Aim of the exercise:
The entries are to be duplicated exactly, though any picture in them must be omitted.

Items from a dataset
========================================
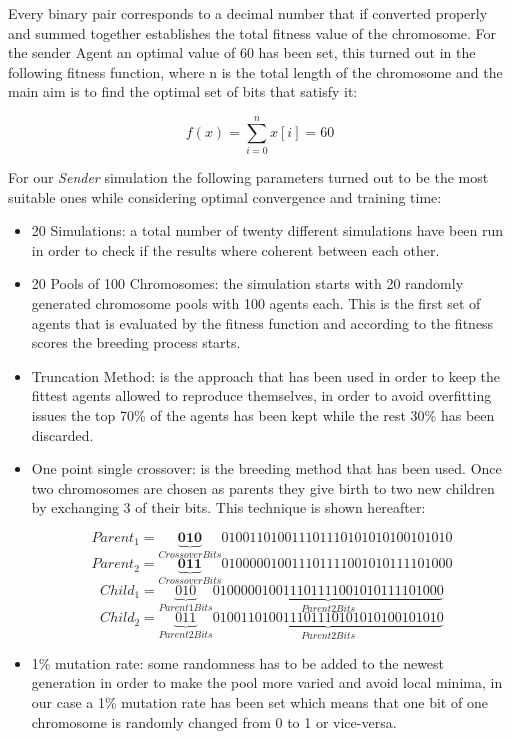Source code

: \documentclass[a4paper]{article}
\begin{document}
Every binary pair corresponds to a decimal number that if converted properly and summed together establishes the total fitness value of the chromosome. For the sender Agent an optimal value of 60 has been set, this turned out in the following fitness function, where n is the total length of the chromosome and the main aim is to find the optimal set of bits that satisfy it:

\begin{equation}
	f(x) = \sum\limits_{i=0}^{n} x[i] = 60
\end{equation} 

For our \textit{Sender} simulation the following parameters turned out to be the most suitable ones while considering optimal convergence and training time:

\begin{itemize}

\item 20 Simulations: a total number of twenty different simulations have been run in order to check if the results where coherent between each other.
\item 20 Pools of 100 Chromosomes: the simulation starts with 20 randomly generated chromosome pools with 100 agents each. This is the first set of agents that is evaluated by the fitness function and according to the fitness scores the breeding process starts. 
\item Truncation Method: is the approach that has been used in order to keep the fittest agents allowed to reproduce themselves, in order to avoid overfitting issues the top 70\% of the agents has been kept while the rest 30\% has been discarded.
\item One point single crossover: is the breeding method that has been used. Once two chromosomes are chosen as parents they give birth to two new children by exchanging 3 of their bits. This technique is shown hereafter:

\begin{equation}
	Parent_1 = \underbrace{\textbf{010}}_{Crossover Bits}{010011010011101110101010100101010}
\end{equation}
\begin{equation}
	Parent_2 = \underbrace{\textbf{011}}_{Crossover Bits}{010000010011101111001010111101000}
\end{equation}
\begin{equation}
	Child_1 = \underbrace{010}_{Parent 1 Bits} \underbrace{010000010011101111001010111101000}_{Parent 2 Bits}
\end{equation}
\begin{equation}
	Child_2 = \underbrace{011}_{Parent 2 Bits}\underbrace{010011010011101110101010100101010}_{Parent 2 Bits}
\end{equation}

\item 1\% mutation rate: some randomness has to be added to the newest generation in order to make the pool more varied and avoid local minima, in our case a 1\% mutation rate has been set which means that one bit of one chromosome is randomly changed from 0 to 1 or vice-versa.  

\end{itemize}
\end{document}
========================================
Task response:
Source code

: \documentclass[a4paper]{article}
\begin{document}
Every binary pair corresponds to a decimal number that if converted properly and summed together establishes the total fitness value of the chromosome. For the sender Agent an optimal value of 60 has been set, this turned out in the following fitness function, where n is the total length of the chromosome and the main aim is to find the optimal set of bits that satisfy it:

\begin{equation}
	f(x) = \sum\limits_{i=0}^{n} x[i] = 60
\end{equation} 

For our \textit{Sender} simulation the following parameters turned out to be the most suitable ones while considering optimal convergence and training time:

\begin{itemize}

\item 20 Simulations: a total number of twenty different simulations have been run in order to check if the results where coherent between each other.
\item 20 Pools of 100 Chromosomes: the simulation starts with 20 randomly generated chromosome pools with 100 agents each. This is the first set of agents that is evaluated by the fitness function and according to the fitness scores the breeding process starts. 
\item Truncation Method: is the approach that has been used in order to keep the fittest agents allowed to reproduce themselves, in order to avoid overfitting issues the top 70\% of the agents has been kept while the rest 30\% has been discarded.
\item One point single crossover: is the breeding method that has been used. Once two chromosomes are chosen as parents they give birth to two new children by exchanging 3 of their bits. This technique is shown hereafter:

\begin{equation}
	Parent_1 = \underbrace{\textbf{010}}_{Crossover Bits}{010011010011101110101010100101010}
\end{equation}
\begin{equation}
	Parent_2 = \underbrace{\textbf{011}}_{Crossover Bits}{010000010011101111001010111101000}
\end{equation}
\begin{equation}
	Child_1 = \underbrace{010}_{Parent 1 Bits} \underbrace{010000010011101111001010111101000}_{Parent 2 Bits}
\end{equation}
\begin{equation}
	Child_2 = \underbrace{011}_{Parent 2 Bits}\underbrace{010011010011101110101010100101010}_{Parent 2 Bits}
\end{equation}

\item 1\% mutation rate: some randomness has to be added to the newest generation in order to make the pool more varied and avoid local minima, in our case a 1\% mutation rate has been set which means that one bit of one chromosome is randomly changed from 0 to 1 or vice-versa.  

\end{itemize}
\end{document}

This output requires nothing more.